• Exercise requirements
Spot each line in the records below where the word "zhihu" occurs, then copy it.
::: Supplied entries
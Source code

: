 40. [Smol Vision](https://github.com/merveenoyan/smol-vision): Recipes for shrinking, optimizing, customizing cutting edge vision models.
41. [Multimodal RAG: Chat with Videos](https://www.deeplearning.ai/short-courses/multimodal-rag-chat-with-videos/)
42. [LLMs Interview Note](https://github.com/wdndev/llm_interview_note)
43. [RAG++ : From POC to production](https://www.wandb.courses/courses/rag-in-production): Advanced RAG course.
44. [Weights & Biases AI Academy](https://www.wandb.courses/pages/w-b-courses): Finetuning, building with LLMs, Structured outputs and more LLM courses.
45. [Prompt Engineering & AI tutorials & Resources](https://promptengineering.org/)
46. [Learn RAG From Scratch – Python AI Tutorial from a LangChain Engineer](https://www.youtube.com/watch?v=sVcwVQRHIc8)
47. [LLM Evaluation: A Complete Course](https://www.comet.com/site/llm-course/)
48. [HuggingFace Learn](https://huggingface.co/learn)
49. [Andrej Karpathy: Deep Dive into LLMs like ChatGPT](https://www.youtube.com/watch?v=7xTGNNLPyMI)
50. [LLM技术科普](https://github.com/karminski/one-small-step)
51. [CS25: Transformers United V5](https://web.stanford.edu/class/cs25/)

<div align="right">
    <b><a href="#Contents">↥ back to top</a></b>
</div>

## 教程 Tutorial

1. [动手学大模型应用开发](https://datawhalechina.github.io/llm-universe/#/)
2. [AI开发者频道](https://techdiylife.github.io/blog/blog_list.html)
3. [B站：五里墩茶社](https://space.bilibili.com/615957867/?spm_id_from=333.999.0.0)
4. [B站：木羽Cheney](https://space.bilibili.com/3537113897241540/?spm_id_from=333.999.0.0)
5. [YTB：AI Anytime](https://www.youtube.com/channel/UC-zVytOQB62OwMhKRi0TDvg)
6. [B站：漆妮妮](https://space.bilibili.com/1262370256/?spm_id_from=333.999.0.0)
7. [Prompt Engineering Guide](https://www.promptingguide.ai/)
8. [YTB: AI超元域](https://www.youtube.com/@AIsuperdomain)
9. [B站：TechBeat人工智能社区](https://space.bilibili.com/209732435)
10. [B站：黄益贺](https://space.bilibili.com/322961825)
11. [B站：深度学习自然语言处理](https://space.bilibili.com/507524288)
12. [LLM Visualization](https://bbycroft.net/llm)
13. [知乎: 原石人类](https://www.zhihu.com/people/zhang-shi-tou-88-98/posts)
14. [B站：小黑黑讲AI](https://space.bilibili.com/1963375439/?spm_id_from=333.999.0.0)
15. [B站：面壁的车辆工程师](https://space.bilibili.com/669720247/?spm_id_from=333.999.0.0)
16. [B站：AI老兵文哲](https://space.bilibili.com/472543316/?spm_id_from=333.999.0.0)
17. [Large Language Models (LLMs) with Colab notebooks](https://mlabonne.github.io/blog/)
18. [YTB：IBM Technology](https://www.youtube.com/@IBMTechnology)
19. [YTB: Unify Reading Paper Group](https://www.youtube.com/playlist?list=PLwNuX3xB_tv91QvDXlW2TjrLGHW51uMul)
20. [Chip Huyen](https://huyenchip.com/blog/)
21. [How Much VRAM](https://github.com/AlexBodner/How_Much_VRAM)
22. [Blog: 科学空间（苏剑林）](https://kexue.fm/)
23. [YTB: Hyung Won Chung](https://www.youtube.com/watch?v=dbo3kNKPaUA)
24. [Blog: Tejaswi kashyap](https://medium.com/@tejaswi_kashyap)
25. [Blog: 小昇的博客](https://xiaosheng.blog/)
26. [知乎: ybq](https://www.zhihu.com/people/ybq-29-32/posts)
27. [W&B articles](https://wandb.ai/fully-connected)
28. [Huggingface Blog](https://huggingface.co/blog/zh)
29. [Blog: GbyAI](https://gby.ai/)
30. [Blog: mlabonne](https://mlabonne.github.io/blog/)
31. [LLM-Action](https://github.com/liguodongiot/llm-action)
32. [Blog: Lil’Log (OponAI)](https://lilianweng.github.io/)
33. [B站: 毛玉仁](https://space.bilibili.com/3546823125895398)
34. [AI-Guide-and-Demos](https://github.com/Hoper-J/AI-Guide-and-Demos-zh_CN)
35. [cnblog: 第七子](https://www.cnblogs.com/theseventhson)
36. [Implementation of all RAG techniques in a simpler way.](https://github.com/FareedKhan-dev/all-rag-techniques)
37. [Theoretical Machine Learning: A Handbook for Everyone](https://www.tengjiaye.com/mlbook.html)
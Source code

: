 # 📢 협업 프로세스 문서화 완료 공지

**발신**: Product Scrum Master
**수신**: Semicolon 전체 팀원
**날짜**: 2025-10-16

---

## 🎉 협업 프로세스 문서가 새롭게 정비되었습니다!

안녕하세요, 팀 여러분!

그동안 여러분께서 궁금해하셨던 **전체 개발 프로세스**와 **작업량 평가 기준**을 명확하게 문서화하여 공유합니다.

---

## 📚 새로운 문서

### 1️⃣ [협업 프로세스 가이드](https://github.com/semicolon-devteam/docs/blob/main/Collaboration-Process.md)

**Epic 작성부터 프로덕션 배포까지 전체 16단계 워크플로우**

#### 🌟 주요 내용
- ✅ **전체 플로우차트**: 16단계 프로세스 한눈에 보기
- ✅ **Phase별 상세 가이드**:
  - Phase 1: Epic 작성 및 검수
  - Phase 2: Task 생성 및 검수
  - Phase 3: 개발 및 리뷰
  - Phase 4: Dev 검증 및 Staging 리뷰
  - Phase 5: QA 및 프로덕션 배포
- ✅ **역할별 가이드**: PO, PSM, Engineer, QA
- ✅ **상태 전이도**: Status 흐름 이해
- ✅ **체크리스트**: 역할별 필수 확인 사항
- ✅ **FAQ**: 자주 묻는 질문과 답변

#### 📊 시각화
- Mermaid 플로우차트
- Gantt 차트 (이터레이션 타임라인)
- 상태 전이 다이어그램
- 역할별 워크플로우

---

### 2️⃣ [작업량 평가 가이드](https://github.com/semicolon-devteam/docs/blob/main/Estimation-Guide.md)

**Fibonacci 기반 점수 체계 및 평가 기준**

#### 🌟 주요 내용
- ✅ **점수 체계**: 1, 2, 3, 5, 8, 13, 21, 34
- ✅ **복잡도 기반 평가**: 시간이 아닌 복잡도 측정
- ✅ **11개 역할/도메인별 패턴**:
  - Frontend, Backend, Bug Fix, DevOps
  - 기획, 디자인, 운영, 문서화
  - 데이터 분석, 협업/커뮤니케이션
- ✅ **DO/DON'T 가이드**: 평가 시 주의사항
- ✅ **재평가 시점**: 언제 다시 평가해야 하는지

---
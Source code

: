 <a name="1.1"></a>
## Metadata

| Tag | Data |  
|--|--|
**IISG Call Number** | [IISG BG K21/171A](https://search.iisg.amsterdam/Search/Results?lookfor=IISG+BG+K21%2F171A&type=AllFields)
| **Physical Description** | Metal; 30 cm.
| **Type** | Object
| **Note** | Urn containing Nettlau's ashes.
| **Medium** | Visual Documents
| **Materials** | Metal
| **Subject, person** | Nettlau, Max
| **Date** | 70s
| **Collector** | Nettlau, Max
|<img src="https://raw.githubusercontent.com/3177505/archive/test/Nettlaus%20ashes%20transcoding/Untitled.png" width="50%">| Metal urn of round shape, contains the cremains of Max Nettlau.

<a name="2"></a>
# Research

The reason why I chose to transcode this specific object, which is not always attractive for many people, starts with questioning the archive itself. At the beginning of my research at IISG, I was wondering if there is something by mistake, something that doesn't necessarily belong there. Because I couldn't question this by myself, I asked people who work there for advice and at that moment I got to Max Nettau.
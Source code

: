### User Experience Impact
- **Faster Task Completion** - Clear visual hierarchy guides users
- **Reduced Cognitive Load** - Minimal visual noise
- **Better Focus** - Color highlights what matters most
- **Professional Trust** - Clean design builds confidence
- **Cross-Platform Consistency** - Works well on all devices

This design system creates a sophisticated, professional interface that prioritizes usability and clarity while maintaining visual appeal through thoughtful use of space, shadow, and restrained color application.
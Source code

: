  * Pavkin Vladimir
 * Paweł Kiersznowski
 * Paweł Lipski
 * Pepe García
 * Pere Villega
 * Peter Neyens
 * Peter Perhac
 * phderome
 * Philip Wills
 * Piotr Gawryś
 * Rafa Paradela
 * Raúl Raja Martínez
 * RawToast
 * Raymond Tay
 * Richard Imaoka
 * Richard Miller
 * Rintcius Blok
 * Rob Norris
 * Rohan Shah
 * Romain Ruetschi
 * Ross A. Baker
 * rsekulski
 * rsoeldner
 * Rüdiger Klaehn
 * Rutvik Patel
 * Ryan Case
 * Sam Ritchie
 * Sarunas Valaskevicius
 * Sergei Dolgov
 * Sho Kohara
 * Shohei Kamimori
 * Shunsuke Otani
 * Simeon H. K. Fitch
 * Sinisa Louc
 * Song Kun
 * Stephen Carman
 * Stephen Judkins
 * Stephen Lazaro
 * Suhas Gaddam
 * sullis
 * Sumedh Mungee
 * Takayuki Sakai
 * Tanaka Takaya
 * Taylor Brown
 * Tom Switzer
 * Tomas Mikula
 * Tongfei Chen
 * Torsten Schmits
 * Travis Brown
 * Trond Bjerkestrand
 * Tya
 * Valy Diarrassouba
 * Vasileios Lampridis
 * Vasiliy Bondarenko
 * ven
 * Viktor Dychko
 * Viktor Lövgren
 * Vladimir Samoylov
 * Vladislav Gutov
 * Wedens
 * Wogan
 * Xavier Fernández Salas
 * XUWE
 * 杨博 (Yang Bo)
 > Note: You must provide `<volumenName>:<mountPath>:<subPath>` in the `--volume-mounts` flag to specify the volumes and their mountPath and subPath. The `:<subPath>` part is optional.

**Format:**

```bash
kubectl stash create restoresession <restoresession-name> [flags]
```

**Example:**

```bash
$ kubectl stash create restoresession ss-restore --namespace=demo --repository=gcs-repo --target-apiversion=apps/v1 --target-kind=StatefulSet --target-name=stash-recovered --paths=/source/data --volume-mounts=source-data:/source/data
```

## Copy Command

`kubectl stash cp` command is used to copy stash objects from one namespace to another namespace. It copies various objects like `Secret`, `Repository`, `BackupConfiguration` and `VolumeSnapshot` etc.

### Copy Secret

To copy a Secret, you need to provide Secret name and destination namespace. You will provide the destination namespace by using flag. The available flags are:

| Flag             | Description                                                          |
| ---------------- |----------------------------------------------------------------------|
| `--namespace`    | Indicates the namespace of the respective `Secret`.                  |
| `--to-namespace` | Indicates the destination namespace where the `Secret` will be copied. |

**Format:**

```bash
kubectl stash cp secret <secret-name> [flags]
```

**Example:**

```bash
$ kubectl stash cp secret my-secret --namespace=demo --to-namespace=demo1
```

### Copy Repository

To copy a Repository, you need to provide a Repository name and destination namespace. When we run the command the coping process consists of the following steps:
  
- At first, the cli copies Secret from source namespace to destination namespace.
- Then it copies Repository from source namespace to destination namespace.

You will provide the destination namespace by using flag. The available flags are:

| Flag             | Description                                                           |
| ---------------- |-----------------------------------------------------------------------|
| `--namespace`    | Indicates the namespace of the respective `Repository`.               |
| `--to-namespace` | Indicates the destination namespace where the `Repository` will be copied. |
::::::
• Solved problem
13. [知乎: 原石人类](https://www.zhihu.com/people/zhang-shi-tou-88-98/posts)
26. [知乎: ybq](https://www.zhihu.com/people/ybq-29-32/posts)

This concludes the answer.